Start of Supplied information
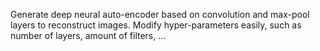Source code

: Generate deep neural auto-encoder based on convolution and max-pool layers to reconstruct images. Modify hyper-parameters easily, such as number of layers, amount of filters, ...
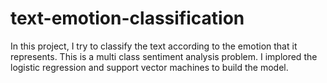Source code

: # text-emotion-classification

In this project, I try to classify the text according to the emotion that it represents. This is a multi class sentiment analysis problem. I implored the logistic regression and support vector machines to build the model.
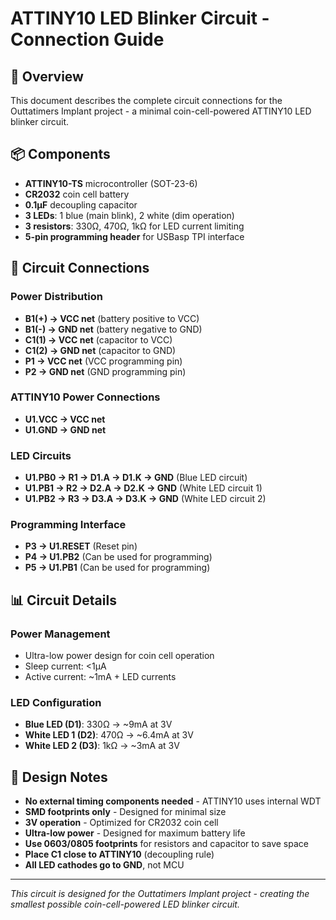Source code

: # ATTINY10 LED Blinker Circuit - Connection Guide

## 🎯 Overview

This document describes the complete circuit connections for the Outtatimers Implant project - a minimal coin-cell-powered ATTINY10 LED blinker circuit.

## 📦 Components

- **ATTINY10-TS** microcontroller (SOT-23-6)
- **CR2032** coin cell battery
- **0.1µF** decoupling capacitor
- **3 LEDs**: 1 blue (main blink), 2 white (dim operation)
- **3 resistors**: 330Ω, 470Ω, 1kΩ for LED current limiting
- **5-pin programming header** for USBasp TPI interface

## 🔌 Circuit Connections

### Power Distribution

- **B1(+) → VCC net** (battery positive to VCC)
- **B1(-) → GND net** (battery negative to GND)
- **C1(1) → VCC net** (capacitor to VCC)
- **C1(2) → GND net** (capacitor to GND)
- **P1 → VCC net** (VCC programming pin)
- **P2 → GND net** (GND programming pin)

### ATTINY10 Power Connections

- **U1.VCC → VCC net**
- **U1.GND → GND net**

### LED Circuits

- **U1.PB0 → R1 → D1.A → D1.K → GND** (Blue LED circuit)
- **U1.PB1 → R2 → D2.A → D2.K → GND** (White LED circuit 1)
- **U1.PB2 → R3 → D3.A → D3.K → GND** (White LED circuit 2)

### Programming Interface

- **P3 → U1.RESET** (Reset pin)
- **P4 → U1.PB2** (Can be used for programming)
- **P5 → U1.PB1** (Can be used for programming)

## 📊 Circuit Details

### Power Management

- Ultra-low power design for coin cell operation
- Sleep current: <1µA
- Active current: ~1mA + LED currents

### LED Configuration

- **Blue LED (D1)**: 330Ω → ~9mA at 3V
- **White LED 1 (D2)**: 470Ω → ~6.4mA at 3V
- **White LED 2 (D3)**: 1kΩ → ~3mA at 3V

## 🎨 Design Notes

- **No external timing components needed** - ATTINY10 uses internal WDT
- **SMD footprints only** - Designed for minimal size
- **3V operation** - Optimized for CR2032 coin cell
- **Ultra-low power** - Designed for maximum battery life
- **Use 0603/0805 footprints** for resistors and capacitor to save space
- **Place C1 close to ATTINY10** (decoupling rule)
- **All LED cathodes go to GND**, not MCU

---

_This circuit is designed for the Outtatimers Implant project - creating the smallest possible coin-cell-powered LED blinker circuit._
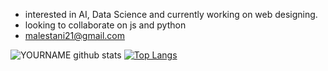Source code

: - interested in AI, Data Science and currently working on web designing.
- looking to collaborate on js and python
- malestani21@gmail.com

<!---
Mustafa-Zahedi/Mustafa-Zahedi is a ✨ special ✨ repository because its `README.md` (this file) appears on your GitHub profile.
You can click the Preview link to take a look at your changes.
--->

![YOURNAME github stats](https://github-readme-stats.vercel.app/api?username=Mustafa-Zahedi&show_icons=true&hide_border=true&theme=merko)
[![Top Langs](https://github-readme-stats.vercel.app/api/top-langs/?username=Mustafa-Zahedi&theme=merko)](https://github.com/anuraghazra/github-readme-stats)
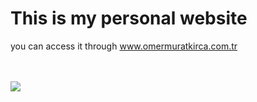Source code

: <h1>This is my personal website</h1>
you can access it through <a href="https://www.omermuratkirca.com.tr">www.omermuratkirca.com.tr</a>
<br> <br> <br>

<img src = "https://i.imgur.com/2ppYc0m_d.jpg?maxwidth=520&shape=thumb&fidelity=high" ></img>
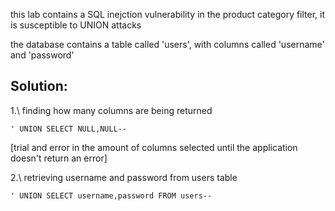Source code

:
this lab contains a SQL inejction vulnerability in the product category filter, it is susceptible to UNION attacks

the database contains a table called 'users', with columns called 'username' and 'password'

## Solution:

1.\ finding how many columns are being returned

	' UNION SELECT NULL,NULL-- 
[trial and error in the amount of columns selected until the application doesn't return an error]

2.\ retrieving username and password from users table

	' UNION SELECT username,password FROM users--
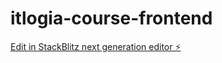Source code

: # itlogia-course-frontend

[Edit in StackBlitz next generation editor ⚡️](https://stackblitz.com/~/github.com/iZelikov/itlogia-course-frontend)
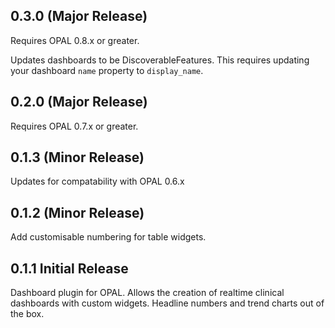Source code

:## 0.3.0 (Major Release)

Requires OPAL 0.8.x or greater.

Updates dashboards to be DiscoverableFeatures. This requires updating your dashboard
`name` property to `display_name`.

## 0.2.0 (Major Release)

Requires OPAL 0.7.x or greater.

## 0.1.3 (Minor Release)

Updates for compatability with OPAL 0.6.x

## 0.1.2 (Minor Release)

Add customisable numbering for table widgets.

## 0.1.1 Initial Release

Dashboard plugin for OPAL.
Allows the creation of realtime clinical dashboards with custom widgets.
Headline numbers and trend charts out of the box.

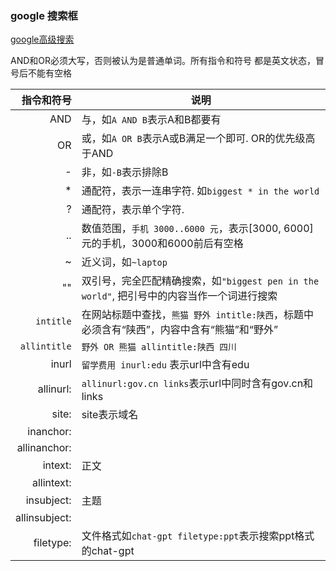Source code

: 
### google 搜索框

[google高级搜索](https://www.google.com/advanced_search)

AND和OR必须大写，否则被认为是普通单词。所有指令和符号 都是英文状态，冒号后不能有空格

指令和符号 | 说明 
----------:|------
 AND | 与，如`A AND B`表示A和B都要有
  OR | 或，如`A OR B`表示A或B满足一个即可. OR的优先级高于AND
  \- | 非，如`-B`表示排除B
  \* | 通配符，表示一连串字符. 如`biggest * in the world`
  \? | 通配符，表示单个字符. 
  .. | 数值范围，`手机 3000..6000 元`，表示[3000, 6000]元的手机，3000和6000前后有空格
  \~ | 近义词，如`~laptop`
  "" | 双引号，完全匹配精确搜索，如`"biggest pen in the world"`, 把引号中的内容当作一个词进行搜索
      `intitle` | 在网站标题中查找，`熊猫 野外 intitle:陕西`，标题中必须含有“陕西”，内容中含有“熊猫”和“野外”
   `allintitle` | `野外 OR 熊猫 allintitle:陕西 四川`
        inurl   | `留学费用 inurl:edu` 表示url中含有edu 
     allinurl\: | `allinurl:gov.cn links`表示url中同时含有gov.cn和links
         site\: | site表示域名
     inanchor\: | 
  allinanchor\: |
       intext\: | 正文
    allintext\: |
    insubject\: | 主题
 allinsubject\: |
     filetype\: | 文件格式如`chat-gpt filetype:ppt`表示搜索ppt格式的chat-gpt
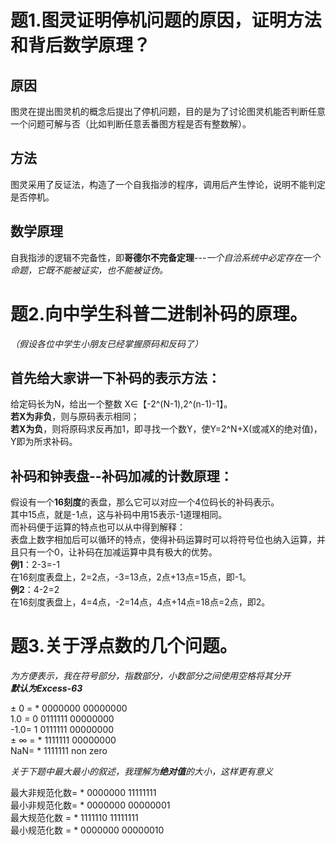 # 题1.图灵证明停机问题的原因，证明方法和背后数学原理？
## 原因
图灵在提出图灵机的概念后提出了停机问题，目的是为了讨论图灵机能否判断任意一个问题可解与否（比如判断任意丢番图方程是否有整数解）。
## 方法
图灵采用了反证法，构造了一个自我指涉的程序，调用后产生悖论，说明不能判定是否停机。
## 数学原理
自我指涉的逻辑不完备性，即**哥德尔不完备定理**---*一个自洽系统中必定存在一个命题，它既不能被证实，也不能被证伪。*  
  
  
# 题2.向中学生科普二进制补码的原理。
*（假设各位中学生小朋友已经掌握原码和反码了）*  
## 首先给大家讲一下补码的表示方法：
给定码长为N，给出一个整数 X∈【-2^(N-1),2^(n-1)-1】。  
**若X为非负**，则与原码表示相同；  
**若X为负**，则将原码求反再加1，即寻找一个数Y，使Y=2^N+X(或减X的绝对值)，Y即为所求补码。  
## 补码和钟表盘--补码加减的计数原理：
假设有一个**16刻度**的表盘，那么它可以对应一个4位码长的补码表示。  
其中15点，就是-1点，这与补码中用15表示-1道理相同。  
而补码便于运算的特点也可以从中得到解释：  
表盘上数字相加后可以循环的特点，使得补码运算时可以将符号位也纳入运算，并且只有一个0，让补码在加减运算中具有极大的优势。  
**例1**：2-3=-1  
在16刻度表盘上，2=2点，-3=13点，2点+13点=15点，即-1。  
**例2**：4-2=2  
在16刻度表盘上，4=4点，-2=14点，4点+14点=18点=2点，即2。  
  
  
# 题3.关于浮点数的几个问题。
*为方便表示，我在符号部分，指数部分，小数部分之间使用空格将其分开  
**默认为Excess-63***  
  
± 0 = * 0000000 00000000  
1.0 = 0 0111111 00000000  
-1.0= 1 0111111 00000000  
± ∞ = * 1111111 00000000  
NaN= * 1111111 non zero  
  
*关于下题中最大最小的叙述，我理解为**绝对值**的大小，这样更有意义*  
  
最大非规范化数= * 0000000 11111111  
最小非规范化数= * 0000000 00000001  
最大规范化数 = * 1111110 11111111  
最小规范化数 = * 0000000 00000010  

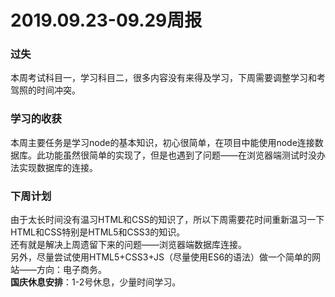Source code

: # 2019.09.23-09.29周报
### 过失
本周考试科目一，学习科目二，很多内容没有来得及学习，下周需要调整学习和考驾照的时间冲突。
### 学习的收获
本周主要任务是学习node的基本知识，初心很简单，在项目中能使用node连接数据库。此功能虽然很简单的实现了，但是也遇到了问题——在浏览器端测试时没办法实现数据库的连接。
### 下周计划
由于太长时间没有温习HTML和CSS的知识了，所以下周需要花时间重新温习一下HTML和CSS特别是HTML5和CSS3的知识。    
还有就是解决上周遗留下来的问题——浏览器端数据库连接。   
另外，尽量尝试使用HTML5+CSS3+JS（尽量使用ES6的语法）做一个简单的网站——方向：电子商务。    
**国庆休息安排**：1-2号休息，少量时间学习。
End of Supplied information
→ **Work order**: Please give back exactly the lines from the first line of the records above through the line containing "- **ATTINY10-TS** microcontroller (SOT-23-6)", only those and both included, with the pictures removed.

→ **Output for this exercise**:
Source code

: Generate deep neural auto-encoder based on convolution and max-pool layers to reconstruct images. Modify hyper-parameters easily, such as number of layers, amount of filters, ...
Source code

: # text-emotion-classification

In this project, I try to classify the text according to the emotion that it represents. This is a multi class sentiment analysis problem. I implored the logistic regression and support vector machines to build the model.
Source code

: # ATTINY10 LED Blinker Circuit - Connection Guide

## 🎯 Overview

This document describes the complete circuit connections for the Outtatimers Implant project - a minimal coin-cell-powered ATTINY10 LED blinker circuit.

## 📦 Components

- **ATTINY10-TS** microcontroller (SOT-23-6)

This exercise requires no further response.